- Your assignment: Copy out each line of the material in which the word "recurrence" can be found.

- Task data:
_ _ _ _

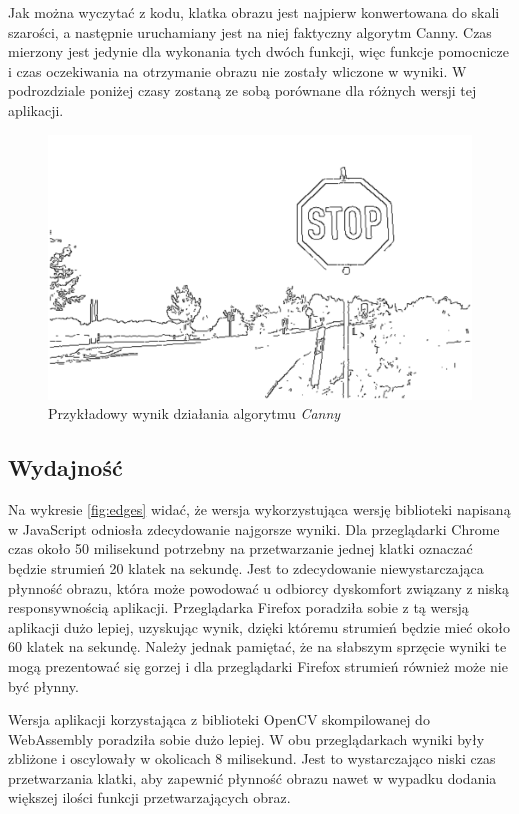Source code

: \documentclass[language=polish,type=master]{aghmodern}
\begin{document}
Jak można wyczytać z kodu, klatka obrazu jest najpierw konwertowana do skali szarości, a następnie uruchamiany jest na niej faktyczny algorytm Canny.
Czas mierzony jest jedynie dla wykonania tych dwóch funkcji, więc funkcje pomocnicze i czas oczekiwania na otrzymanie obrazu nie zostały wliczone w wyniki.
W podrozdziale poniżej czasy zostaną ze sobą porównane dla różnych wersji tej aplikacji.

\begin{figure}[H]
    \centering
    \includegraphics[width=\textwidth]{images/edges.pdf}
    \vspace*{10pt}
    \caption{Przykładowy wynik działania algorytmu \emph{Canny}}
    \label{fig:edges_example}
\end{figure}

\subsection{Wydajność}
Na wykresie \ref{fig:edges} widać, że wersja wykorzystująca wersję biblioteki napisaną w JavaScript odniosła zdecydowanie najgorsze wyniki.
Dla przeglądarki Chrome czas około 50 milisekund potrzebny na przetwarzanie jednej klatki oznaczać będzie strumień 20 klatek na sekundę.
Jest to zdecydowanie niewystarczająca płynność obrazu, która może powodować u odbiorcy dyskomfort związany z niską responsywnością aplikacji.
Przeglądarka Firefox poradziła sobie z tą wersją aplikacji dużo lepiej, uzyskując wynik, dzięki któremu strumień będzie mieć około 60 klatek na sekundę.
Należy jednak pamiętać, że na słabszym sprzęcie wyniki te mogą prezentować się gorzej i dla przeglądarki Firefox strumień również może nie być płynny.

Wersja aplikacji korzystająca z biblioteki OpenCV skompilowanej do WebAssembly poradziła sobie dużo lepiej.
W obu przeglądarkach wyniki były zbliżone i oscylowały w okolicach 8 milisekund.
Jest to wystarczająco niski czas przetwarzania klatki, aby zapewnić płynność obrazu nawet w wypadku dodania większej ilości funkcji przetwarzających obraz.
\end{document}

_ _ _ _

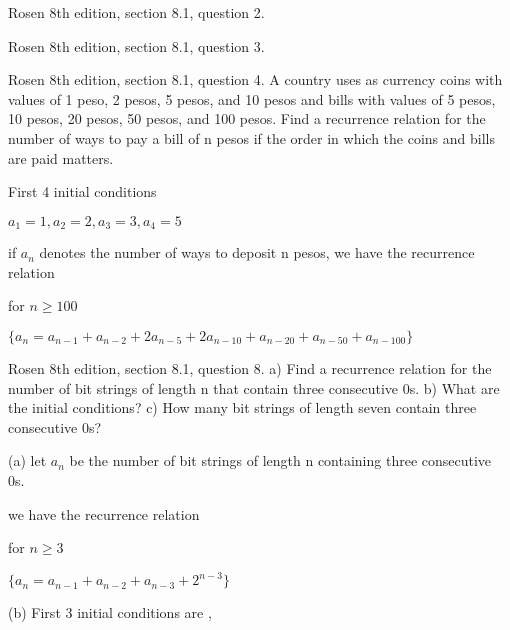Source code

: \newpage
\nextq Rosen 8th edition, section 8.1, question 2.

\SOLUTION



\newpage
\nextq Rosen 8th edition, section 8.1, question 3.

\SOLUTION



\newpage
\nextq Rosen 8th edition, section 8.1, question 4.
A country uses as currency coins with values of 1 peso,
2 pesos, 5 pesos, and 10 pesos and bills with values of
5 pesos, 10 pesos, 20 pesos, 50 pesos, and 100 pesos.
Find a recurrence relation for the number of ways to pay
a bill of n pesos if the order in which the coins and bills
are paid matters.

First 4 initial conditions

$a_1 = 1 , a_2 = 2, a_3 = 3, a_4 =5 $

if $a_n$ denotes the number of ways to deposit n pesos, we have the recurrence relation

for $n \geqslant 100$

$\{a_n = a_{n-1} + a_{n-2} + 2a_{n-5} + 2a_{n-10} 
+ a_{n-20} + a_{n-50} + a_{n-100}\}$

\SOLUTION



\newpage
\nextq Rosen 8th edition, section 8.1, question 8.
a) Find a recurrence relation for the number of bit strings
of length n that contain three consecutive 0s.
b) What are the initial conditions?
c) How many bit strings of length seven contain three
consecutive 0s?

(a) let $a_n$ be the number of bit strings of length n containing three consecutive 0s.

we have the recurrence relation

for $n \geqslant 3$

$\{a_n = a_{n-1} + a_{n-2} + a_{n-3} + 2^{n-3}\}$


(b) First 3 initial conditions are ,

_ _ _ _

- Solution to this problem:
Find a recurrence relation for the number of ways to pay
if $a_n$ denotes the number of ways to deposit n pesos, we have the recurrence relation
a) Find a recurrence relation for the number of bit strings
we have the recurrence relation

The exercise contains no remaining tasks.